# The task
Report only the number of lines that contain the string "async" in the records below.

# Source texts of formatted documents
▼▼▼

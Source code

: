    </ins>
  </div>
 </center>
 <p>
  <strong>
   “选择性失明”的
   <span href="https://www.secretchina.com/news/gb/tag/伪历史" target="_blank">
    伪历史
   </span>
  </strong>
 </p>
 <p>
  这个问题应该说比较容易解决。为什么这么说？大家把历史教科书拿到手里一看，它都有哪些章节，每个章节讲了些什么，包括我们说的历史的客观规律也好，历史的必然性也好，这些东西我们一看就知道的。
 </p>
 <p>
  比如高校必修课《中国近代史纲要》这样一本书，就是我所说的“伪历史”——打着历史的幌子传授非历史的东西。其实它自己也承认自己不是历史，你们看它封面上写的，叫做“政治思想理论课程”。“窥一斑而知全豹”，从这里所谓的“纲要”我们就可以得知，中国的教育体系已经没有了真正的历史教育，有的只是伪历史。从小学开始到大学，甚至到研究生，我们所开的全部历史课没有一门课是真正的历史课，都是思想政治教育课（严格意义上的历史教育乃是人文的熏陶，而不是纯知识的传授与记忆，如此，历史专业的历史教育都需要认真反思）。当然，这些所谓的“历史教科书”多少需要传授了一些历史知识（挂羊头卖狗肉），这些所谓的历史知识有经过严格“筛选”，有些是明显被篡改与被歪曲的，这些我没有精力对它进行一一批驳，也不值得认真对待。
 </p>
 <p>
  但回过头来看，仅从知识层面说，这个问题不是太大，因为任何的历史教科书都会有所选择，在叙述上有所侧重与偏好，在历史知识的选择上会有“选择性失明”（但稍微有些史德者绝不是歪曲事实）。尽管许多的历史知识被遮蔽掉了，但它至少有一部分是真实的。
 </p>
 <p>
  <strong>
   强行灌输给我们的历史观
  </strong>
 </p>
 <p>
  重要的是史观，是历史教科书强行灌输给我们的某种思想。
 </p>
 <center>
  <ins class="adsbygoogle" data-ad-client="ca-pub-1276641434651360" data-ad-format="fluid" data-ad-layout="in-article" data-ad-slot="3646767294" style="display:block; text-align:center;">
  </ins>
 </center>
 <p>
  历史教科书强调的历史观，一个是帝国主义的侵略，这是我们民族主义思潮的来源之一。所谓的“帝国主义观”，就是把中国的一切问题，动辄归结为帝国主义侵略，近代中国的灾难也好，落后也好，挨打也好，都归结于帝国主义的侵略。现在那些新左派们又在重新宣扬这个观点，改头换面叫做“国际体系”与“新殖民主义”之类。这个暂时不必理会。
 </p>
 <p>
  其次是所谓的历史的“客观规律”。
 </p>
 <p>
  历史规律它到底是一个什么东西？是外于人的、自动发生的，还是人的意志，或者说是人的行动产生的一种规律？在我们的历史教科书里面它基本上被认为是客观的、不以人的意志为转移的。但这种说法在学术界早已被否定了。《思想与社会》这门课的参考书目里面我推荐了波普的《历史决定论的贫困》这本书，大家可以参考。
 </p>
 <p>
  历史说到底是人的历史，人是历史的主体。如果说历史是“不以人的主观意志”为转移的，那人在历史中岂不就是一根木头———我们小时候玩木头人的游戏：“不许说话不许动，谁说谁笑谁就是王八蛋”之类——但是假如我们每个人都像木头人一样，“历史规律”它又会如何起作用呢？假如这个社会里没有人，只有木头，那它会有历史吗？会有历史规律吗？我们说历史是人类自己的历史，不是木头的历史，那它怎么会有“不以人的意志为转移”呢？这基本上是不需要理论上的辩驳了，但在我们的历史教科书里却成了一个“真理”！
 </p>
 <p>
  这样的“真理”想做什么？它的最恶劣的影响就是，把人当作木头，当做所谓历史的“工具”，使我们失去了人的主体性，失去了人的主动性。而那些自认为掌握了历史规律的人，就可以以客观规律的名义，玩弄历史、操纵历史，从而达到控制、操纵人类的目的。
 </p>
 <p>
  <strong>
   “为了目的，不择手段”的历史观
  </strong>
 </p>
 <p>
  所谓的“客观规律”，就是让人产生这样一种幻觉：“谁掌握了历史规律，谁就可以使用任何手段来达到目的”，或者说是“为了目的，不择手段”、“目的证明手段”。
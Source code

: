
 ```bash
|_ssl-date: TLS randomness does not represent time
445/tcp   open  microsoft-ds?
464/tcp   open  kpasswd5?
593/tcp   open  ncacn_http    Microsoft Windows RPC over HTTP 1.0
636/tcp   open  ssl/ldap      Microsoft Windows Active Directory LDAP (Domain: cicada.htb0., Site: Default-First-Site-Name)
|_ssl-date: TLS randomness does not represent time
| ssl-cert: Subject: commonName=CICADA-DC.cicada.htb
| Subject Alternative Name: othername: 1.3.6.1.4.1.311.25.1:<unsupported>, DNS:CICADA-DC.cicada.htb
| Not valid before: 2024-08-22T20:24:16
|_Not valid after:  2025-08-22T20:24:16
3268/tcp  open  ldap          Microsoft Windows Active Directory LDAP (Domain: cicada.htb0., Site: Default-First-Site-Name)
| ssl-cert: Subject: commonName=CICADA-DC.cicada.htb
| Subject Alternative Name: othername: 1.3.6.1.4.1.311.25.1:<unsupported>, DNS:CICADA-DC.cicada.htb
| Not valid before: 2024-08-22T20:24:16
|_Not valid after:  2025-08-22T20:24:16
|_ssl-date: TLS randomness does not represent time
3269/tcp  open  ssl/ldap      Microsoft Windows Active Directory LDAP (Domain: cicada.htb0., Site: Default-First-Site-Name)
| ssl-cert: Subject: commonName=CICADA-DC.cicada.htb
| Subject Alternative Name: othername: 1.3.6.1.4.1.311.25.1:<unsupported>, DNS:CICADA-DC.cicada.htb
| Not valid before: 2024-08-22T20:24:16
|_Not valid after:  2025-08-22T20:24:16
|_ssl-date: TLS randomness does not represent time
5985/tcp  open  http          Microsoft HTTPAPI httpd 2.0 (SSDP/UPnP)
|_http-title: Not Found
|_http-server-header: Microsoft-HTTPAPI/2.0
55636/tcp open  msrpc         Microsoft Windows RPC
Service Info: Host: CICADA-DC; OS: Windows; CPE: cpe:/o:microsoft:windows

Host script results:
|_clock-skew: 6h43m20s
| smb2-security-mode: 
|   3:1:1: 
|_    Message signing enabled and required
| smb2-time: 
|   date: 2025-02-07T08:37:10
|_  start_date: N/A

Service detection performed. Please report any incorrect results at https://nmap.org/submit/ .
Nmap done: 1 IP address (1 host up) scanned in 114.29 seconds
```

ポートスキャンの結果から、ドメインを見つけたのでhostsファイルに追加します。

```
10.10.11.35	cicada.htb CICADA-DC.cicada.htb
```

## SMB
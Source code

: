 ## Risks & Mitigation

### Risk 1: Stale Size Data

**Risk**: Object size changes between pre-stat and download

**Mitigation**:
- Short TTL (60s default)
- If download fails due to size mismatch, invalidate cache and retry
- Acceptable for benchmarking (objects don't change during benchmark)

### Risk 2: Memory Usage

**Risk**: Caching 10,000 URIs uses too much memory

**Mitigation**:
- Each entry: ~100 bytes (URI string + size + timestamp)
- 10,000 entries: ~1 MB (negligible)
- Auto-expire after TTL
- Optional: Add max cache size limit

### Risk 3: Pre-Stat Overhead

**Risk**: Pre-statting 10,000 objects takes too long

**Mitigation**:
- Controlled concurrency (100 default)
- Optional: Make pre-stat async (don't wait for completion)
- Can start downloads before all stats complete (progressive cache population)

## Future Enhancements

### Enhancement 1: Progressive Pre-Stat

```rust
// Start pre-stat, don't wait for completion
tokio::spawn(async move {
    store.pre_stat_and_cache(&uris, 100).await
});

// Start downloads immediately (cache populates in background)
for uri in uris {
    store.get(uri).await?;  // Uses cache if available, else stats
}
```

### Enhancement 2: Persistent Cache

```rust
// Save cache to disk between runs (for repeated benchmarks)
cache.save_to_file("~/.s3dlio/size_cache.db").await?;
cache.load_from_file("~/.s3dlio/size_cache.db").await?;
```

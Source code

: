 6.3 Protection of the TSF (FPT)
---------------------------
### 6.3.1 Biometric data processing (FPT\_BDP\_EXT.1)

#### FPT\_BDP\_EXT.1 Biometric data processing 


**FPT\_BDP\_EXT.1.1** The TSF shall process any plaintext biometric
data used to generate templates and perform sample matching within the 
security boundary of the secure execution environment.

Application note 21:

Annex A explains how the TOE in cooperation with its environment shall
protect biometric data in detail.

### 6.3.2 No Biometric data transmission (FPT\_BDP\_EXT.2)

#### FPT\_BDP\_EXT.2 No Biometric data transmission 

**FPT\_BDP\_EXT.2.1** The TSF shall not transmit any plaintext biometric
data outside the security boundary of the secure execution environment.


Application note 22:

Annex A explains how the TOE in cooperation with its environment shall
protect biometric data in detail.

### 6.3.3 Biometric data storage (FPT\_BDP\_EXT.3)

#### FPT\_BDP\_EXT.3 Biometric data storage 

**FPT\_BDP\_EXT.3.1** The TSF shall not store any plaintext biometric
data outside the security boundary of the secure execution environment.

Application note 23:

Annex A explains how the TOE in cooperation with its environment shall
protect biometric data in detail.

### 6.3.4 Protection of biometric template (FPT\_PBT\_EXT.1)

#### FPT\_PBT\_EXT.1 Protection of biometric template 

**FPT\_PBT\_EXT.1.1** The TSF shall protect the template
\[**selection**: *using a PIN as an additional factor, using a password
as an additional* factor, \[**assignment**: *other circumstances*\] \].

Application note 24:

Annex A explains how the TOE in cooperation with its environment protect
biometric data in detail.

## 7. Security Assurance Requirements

▲▲▲

# Response for this exercise
2